I got my attention off her long enough to prowl around the mill. The grounds didn't have many places for creatures to skulk. I found a dry well, but she told me that they used it for garbage, and after I got a whiff of the stench coming from down there, I believed her.
We looked in the mill then. 'The only place within that is not in constant use is the cellar,' she said. So I told her to stay upstairs while I went down with a lantern in one hand and the hilt of my sword in the other. I needn't have been so cautious. There wasn't a thing down there except for some staved-in barrels and some empty wooden boxes, none of which was long enough to harbor a vampire. Even the dirt floor had been long undisturbed.
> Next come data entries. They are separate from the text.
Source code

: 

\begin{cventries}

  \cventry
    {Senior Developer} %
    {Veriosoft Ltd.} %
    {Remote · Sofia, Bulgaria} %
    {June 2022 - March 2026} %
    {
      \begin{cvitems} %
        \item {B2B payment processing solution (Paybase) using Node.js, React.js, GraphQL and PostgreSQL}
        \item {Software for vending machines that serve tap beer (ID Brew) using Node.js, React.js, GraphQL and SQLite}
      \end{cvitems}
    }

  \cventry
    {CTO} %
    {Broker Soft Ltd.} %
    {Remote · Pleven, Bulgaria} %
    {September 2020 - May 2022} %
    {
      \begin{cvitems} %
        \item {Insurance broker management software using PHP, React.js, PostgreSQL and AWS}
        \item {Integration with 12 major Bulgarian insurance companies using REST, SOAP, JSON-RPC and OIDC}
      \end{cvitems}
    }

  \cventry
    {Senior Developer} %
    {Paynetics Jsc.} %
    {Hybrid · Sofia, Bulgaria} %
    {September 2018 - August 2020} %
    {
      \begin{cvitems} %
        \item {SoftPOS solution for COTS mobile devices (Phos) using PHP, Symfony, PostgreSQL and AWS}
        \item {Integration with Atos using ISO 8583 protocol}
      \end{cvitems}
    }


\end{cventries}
I used the time alone down there to think about my situation. My emotions, really. I hadn't come into close contact with a woman since my blood was profaned by lycanthropy, so naturally I started to think that this. . baser feeling toward her might be the result of it. If this were true, then the best thing I could do would be to avoid Gabrielle now that I'd gotten as much information from her as she could give.
I was just about to bid her good-bye, as much as it hurt me to do it, when she asked me if I'd be willing to come and dine with her, that she had a few more things she wanted to tell me about her husband — 'things hard to say,' as she put it.
I should have refused. I should have gotten on my horse and ridden back to Chateaufaux and never seen her again. That was what I wanted to do, for I feared for this woman to whom I was so attracted, this woman whom I feared I was actually starting to love. Imagine that: me, who had never known love except for the concepts of goodness and purity. But what if that love for her grew into a passion that bore away Dragonov the good man, the slayer of evil, and the beastly side of my nature took over?
But I could not say no to her, no matter how much I wanted to. I believe I would have done anything to remain by her side. So I agreed to dine with her.
As we rode the short distance toward the house, I suddenly drew up my mount and raised a hand for Gabrielle to do the same. She did, looking at me curiously, but I only listened.
Finally she asked, 'What is it? '
'Nothing, I guess,' I said. 'Just thought I heard something. 'What I did not tell her was that it was not hearing as much as sensing. My years of hunting and being hunted by foul beings has given me a sixth sense, in most cases at least, and my lycanthropic blood has increased the sensation. I can feel the presence of a stalker, and I knew that there was something watching us from the thick trees that surrounded the open space in which we rode. I did not want to alarm Gabrielle, however, and since I couldn't tell where the watcher was hiding, I rode on. After a moment I thought that maybe there was nothing there at all, that my sensing an unseen enemy was just a manifestation of my own unease at being alone with Gabrielle.
At the house, she ushered me to a large dining hall and told a servant that there would be two at dinner that evening. I was placed at the end of the large table in the middle of the hall, and she at my right, a very intimate setting in spite of the size of the room. The ceiling was a good thirty feet high, and richly embroidered tapestries hung from nearly every wall.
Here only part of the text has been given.